GESCHMORTE ZICKE MIT APRIKOSE

Vorbereitungszeit: ca. 30 Minuten Garzeit:
1 – 1,5 Stunden, ca. 160 Grad
Mengenangaben für 4 Personen

400 g Ziegenfleisch (Keule, Schulter, Hals)
200 g Ziegenleber /-herz /-nieren

300 g Zwiebeln
150 g Pastinaken
150 g Aprikosen, getrocknet oder frisch

400 ml Weißwein, trocken
400 ml Ziegenfond (alternativ Lamm / Kalb)

75 g Butter
Salz, Pfeffer, Zucker, Muskatnuss
2 Gewürznelken
1 Lorbeerblatt
1 Zweig Thymian

Ziegenfleisch mit Knochen in grobe Stücke zerteilen oder bereits beim Metzger zerlegen lassen. Innereien abwaschen, trocknen und in Würfel schneiden (ca. 2 cm). Alles gut in Butter anbraten.

Zwiebeln und Pastinaken sehr fein schneiden, Aprikosen vierteln. Alles zum Fleisch geben und kurz mitbraten. Dabei salzen und mit etwas Zucker „karamelisieren“.

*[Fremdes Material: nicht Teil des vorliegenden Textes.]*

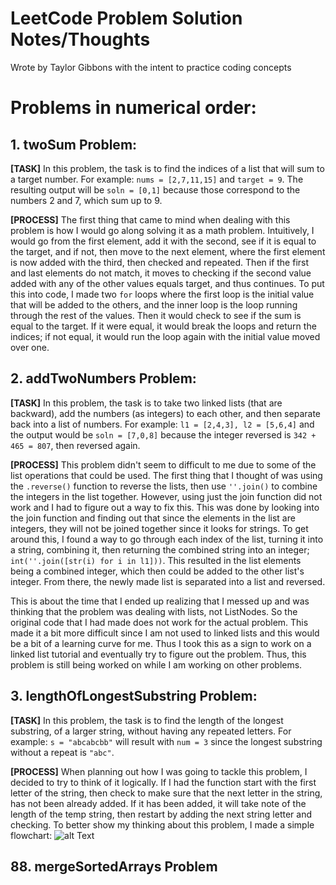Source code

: # LeetCode Problem Solution Notes/Thoughts
 Wrote by Taylor Gibbons with the intent to practice coding concepts

# Problems in numerical order:
## 1. twoSum Problem:
**[TASK]** In this problem, the task is to find the indices of a list that will sum to a target number. For example:  `nums = [2,7,11,15]` and `target = 9`. The resulting output will be `soln = [0,1]` because those correspond to the numbers 2 and 7, which sum up to 9.

**[PROCESS]** The first thing that came to mind when dealing with this problem is how I would go along solving it as a math problem. Intuitively, I would go from the first element, add it with the second, see if it is equal to the target, and if not, then move to the next element, where the first element is now added with the third, then checked and repeated. Then if the first and last elements do not match, it moves to checking if the second value added with any of the other values equals target, and thus continues. To put this into code, I made two `for` loops where the first loop is the initial value that will be added to the others, and the inner loop is the loop running through the rest of the values. Then it would check to see if the sum is equal to the target. If it were equal, it would break the loops and return the indices; if not equal, it would run the loop again with the initial value moved over one. 

## 2. addTwoNumbers Problem:
**[TASK]** In this problem, the task is to take two linked lists (that are backward), add the numbers (as integers) to each other, and then separate back into a list of numbers. For example: `l1 = [2,4,3], l2 = [5,6,4]` and the output would be `soln = [7,0,8]` because the integer reversed is `342 + 465 = 807`, then reversed again. 

**[PROCESS]** This problem didn't seem to difficult to me due to some of the list operations that could be used. The first thing that I thought of was using the `.reverse()` function to reverse the lists, then use `''.join()` to combine the integers in the list together. However, using just the join function did not work and I had to figure out a way to fix this. This was done by looking into the join function and finding out that since the elements in the list are integers, they will not be joined together since it looks for strings. To get around this, I found a way to go through each index of the list, turning it into a string, combining it, then returning the combined string into an integer; `int(''.join([str(i) for i in l1]))`. This resulted in the list elements being a combined integer, which then could be added to the other list's integer. From there, the newly made list is separated into a list and reversed.

This is about the time that I ended up realizing that I messed up and was thinking that the problem was dealing with lists, not ListNodes. So the original code that I had made does not work for the actual problem. This made it a bit more difficult since I am not used to linked lists and this would be a bit of a learning curve for me. Thus I took this as a sign to work on a linked list tutorial and eventually try to figure out the problem. Thus, this problem is still being worked on while I am working on other problems.

## 3. lengthOfLongestSubstring Problem:
**[TASK]** In this problem, the task is to find the length of the longest substring, of a larger string, without having any repeated letters. For example: `s = "abcabcbb"` will result with `num = 3` since the longest substring without a repeat is `"abc"`.

**[PROCESS]** When planning out how I was going to tackle this problem, I decided to try to think of it logically. If I had the function start with the first letter of the string, then check to make sure that the next letter in the string, has not been already added. If it has been added, it will take note of the length of the temp string, then restart by adding the next string letter and checking. To better show my thinking about this problem, I made a simple flowchart: 
![alt Text]([https://github.com/](https://github.com/taygibbs/LeetCode_Problems/edit/main/Flowcharts/Porblem3FC.png))



## 88. mergeSortedArrays Problem
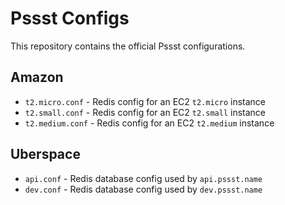 Pssst Configs
=============
This repository contains the official Pssst configurations.

Amazon
------
* `t2.micro.conf`  - Redis config for an EC2 `t2.micro` instance
* `t2.small.conf`  - Redis config for an EC2 `t2.small` instance
* `t2.medium.conf` - Redis config for an EC2 `t2.medium` instance

Uberspace
---------
* `api.conf` - Redis database config used by `api.pssst.name`
* `dev.conf` - Redis database config used by `dev.pssst.name`
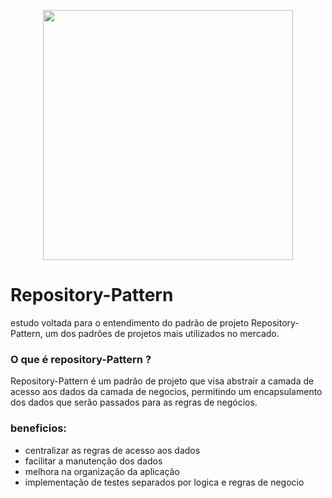 <p align="center"><a href="https://laravel.com" target="_blank"><img src="https://raw.githubusercontent.com/laravel/art/master/logo-lockup/5%20SVG/2%20CMYK/1%20Full%20Color/laravel-logolockup-cmyk-red.svg" width="400"></a></p>

# Repository-Pattern

estudo voltada para o entendimento do padrão de projeto Repository-Pattern, um dos padrões de projetos mais utilizados no mercado.

### O que é repository-Pattern ?

Repository-Pattern é um padrão de projeto que visa abstrair a camada de acesso aos dados da camada de negocios, permitindo um encapsulamento dos dados que serão passados para as regras de negócios.

### beneficios:

* centralizar as regras de acesso aos dados 
* facilitar a manutenção dos dados
* melhora na organização da aplicação 
* implementação de testes separados por logica e regras de negocio



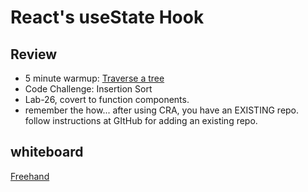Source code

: # React's useState Hook

## Review

- 5 minute warmup: [Traverse a tree](https://replit.com/@rkgallaway/tree-traversal#index.js)
- Code Challenge: Insertion Sort
- Lab-26, covert to function components.
- remember the how...  after using CRA, you have an EXISTING repo.  follow instructions at GItHub for adding an existing repo.

## whiteboard

[Freehand](https://projects.invisionapp.com/freehand/document/X1q2dq0Zo)
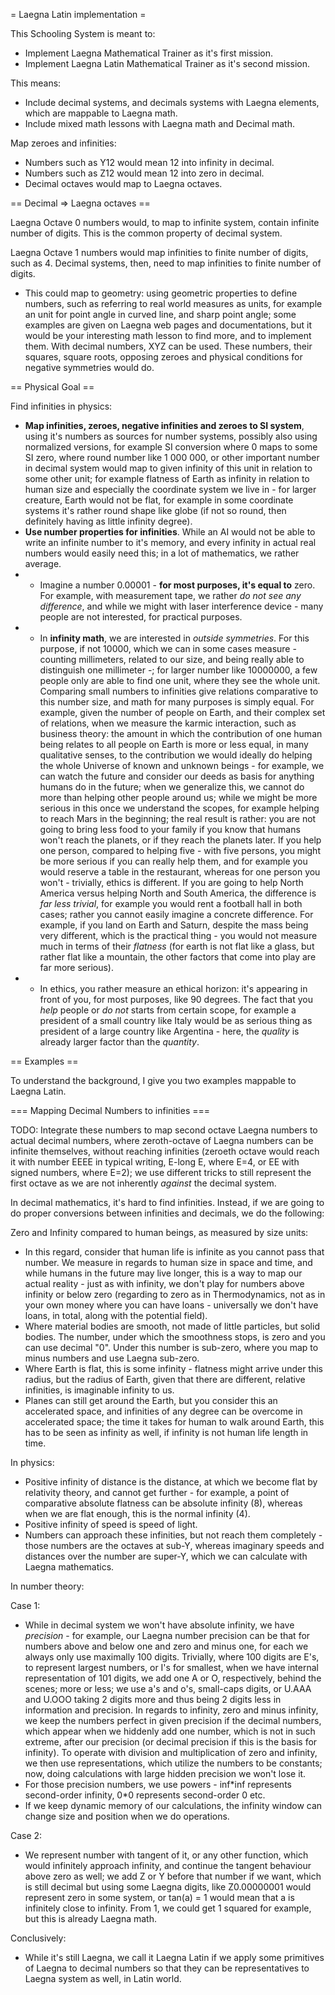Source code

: = Laegna Latin implementation =

This Schooling System is meant to:
- Implement Laegna Mathematical Trainer as it's first mission.
- Implement Laegna Latin Mathematical Trainer as it's second mission.

This means:
- Include decimal systems, and decimals systems with Laegna elements, which are mappable to Laegna math.
- Include mixed math lessons with Laegna math and Decimal math.

Map zeroes and infinities:
- Numbers such as Y12 would mean 12 into infinity in decimal.
- Numbers such as Z12 would mean 12 into zero in decimal.
- Decimal octaves would map to Laegna octaves.

== Decimal => Laegna octaves ==

Laegna Octave 0 numbers would, to map to infinite system, contain infinite number of digits.
This is the common property of decimal system.

Laegna Octave 1 numbers would map infinities to finite number of digits, such as 4.
Decimal systems, then, need to map infinities to finite number of digits.
- This could map to geometry: using geometric properties to define numbers, such as referring to real world measures as units, for example an unit for point angle in curved line, and sharp point angle; some examples are given on Laegna web pages and documentations, but it would be your interesting math lesson to find more, and to implement them. With decimal numbers, XYZ can be used. These numbers, their squares, square roots, opposing zeroes and physical conditions for negative symmetries would do.

== Physical Goal ==

Find infinities in physics:
- **Map infinities, zeroes, negative infinities and zeroes to SI system**, using it's numbers as sources for number systems, possibly also using normalized versions, for example SI conversion where 0 maps to some SI zero, where round number like 1 000 000, or other important number in decimal system would map to given infinity of this unit in relation to some other unit; for example flatness of Earth as infinity in relation to human size and especially the coordinate system we live in - for larger creature, Earth would not be flat, for example in some coordinate systems it's rather round shape like globe (if not so round, then definitely having as little infinity degree).
- **Use number properties for infinities**. While an AI would not be able to write an infinite number to it's memory, and every infinity in actual real numbers would easily need this; in a lot of mathematics, we rather average.
- - Imagine a number 0.00001 - **for most purposes, it's equal to** zero. For example, with measurement tape, we rather _do not see any difference_, and while we might with laser interference device - many people are not interested, for practical purposes.
- - In **infinity math**, we are interested in _outside symmetries_. For this purpose, if not 10000, which we can in some cases measure - counting millimeters, related to our size, and being really able to distinguish one millimeter -; for larger number like 10000000, a few people only are able to find one unit, where they see the whole unit. Comparing small numbers to infinities give relations comparative to this number size, and math for many purposes is simply equal. For example, given the number of people on Earth, and their complex set of relations, when we measure the karmic interaction, such as business theory: the amount in which the contribution of one human being relates to all people on Earth is more or less equal, in many qualitative senses, to the contribution we would ideally do helping the whole Universe of known and unknown beings - for example, we can watch the future and consider our deeds as basis for anything humans do in the future; when we generalize this, we cannot do more than helping other people around us; while we might be more serious in this once we understand the scopes, for example helping to reach Mars in the beginning; the real result is rather: you are not going to bring less food to your family if you know that humans won't reach the planets, or if they reach the planets later. If you help one person, compared to helping five - with five persons, you might be more serious if you can really help them, and for example you would reserve a table in the restaurant, whereas for one person you won't - trivially, ethics is different. If you are going to help North America versus helping North and South America, the difference is *far less trivial*, for example you would rent a football hall in both cases; rather you cannot easily imagine a concrete difference. For example, if you land on Earth and Saturn, despite the mass being very different, which is the practical thing - you would not measure much in terms of their *flatness* (for earth is not flat like a glass, but rather flat like a mountain, the other factors that come into play are far more serious).
- - In ethics, you rather measure an ethical horizon: it's appearing in front of you, for most purposes, like 90 degrees. The fact that you *help* people or *do not* starts from certain scope, for example a president of a small country like Italy would be as serious thing as president of a large country like Argentina - here, the _quality_ is already larger factor than the _quantity_.

== Examples ==

To understand the background, I give you two examples mappable to Laegna Latin.

=== Mapping Decimal Numbers to infinities ===

TODO: Integrate these numbers to map second octave Laegna numbers to actual decimal numbers, where zeroth-octave of Laegna numbers can be infinite themselves, without reaching infinities (zeroeth octave would reach it with number EEEE in typical writing, E-long E, where E=4, or EE with signed numbers, where E=2); we use different tricks to still represent the first octave as we are not inherently *against* the decimal system.

In decimal mathematics, it's hard to find infinities. Instead, if we are going to do proper conversions between infinities and decimals, we do the following:

Zero and Infinity compared to human beings, as measured by size units:
* In this regard, consider that human life is infinite as you cannot pass that number. We measure in regards to human size in space and time, and while humans in the future may live longer, this is a way to map our actual reality - just as with infinity, we don't play for numbers above infinity or below zero (regarding to zero as in Thermodynamics, not as in your own money where you can have loans - universally we don't have loans, in total, along with the potential field).
* Where material bodies are smooth, not made of little particles, but solid bodies. The number, under which the smoothness stops, is zero and you can use decimal "0". Under this number is sub-zero, where you map to minus numbers and use Laegna sub-zero.
* Where Earth is flat, this is some infinity - flatness might arrive under this radius, but the radius of Earth, given that there are different, relative infinities, is imaginable infinity to us.
* Planes can still get around the Earth, but you consider this an accelerated space, and infinities of any degree can be overcome in accelerated space; the time it takes for human to walk around Earth, this has to be seen as infinity as well, if infinity is not human life length in time.

In physics:
* Positive infinity of distance is the distance, at which we become flat by relativity theory, and cannot get further - for example, a point of comparative absolute flatness can be absolute infinity (8), whereas when we are flat enough, this is the normal infinity (4).
* Positive infinity of speed is speed of light.
* Numbers can approach these infinities, but not reach them completely - those numbers are the octaves at sub-Y, whereas imaginary speeds and distances over the number are super-Y, which we can calculate with Laegna mathematics.

In number theory:

Case 1:
* While in decimal system we won't have absolute infinity, we have *precision* - for example, our Laegna number precision can be that for numbers above and below one and zero and minus one, for each we always only use maximally 100 digits. Trivially, where 100 digits are E's, to represent largest numbers, or I's for smallest, when we have internal representation of 101 digits, we add one A or O, respectively, behind the scenes; more or less; we use a's and o's, small-caps digits, or U.AAA and U.OOO taking 2 digits more and thus being 2 digits less in information and precision. In regards to infinity, zero and minus infinity, we keep the numbers perfect in given precision if the decimal numbers, which appear when we hiddenly add one number, which is not in such extreme, after our precision (or decimal precision if this is the basis for infinity). To operate with division and multiplication of zero and infinity, we then use representations, which utilize the numbers to be constants; now, doing calculations with large hidden precision we won't lose it.
* For those precision numbers, we use powers - inf\*inf represents second-order infinity, 0\*0 represents second-order 0 etc.
* If we keep dynamic memory of our calculations, the infinity window can change size and position when we do operations.

Case 2:
* We represent number with tangent of it, or any other function, which would infinitely approach infinity, and continue the tangent behaviour above zero as well; we add Z or Y before that number if we want, which is still decimal but using some Laegna digits, like Z0.00000001 would represent zero in some system, or tan(a) = 1 would mean that a is infinitely close to infinity. From 1, we could get 1 squared for example, but this is already Laegna math.

Conclusively:
* While it's still Laegna, we call it Laegna Latin if we apply some primitives of Laegna to decimal numbers so that they can be representatives to Laegna system as well, in Latin world.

Nun mit einem Glas Weißwein ablöschen. Weißwein verdampfen lassen und wieder ablöschen. Diesen Vorgang wiederholen bis der Weißwein aufgebraucht ist. Heiße Brühe angießen, Nelken, Lorbeer und Thymian zugeben und ab diesem Moment mit Deckel ca. 1-1,5 h im Backofen schmoren lassen, bis das Fleisch vom Knochen abfällt. Danach nochmal mit Salz, Pfeffer und Muskat abschmecken.

Dazu passt z.B. Polenta, Kartoffelstampf und frisches Brot.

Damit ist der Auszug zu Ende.